Member’s Obligations. A. By accessing this web site, the Member agrees that the Confidential Information is to be considered confidential and proprietary to Union and Member shall hold the same in confidence, shall not use the Confidential Information other than for the purposes of his or her assignments or activities with Union, and shall disclose it only to Union’s officers or staff employees with a specific need to know. The Member will not disclose, publish or otherwise reveal any of the Confidential Information received from Union to any other party whatsoever except with the specific prior written authorization of the President of Union.
B. Confidential Information furnished in tangible form shall not be duplicated by the Member. Upon the request of Union, the Member shall return all Confidential Information received in written or tangible form, including copies, or reproductions or other media containing such Confidential Information, within five (5) days of such request.
Term. The obligations of the Member herein shall be effective in perpetuity from the date the Member accesses this web site or the date Union first discloses any Confidential Information to the Member, whichever comes first.
No License. Nothing contained herein shall be construed as granting or conferring any rights by license or otherwise in any Confidential Information.
Governing Law and Equitable Relief. This Agreement shall be governed and construed in accordance with the laws of the United States and the State of Texas and the Member consents to the exclusive jurisdiction of the state courts and U.S. federal courts located there for any dispute arising out of this Agreement. The Member agrees that any court of competent jurisdiction, selected by Union, shall have personal jurisdiction over the Member. The Member agrees that in the event of any breach or threatened breach by the Member, Union may obtain, in addition to any other legal remedies which may be available, such equitable relief as may be necessary to protect Union against any such breach or threatened breach and may also institute charges and utilize any other procedures under the Union’s Constitution and by-laws and/or TWU International’s Constitution.

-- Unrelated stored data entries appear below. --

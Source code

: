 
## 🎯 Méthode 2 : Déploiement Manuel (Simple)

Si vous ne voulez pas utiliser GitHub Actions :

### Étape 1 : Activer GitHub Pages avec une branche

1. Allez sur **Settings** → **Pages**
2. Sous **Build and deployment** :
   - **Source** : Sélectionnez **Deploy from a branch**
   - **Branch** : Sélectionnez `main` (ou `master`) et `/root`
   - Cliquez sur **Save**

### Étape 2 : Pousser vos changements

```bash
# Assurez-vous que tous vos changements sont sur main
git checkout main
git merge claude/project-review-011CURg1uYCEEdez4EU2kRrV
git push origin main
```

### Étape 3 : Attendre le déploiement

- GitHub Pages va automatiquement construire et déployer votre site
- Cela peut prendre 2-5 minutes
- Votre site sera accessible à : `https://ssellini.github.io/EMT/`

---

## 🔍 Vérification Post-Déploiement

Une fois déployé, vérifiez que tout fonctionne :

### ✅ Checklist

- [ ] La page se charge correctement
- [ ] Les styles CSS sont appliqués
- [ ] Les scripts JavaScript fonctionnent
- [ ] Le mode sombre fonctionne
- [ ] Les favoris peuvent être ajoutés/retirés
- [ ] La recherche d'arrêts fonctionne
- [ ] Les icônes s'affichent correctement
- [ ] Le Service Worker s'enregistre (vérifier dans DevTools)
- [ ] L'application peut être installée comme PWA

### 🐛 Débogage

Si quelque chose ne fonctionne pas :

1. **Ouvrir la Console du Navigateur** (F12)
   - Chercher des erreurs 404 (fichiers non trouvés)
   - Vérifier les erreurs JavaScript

Final and Perpetual Agreement. This Agreement terminates and supersedes all prior understandings or agreements on the subject matter hereof. The Member agrees that any and all obligations under this Agreement are not in any way conditioned on an ongoing receipt of assignments or a continuing relationship between Union and the Member. The Member agrees that this Agreement shall remain effective in perpetuity. This Agreement may be modified only by a writing that is duly executed by both parties.
Severability. If any term of this Agreement is held by a court of competent jurisdiction to be invalid or unenforceable, then this Agreement, including all of the remaining terms, will remain in full force and effect in perpetuity as if such invalid or unenforceable term had never been included.
No Implied Waiver. Either party’s failure to insist in any one or more instances upon strict performance by the other party of any of the terms of this Agreement shall not be construed as a waiver of any continuing or subsequent failure to perform or delay in performance of any term hereof.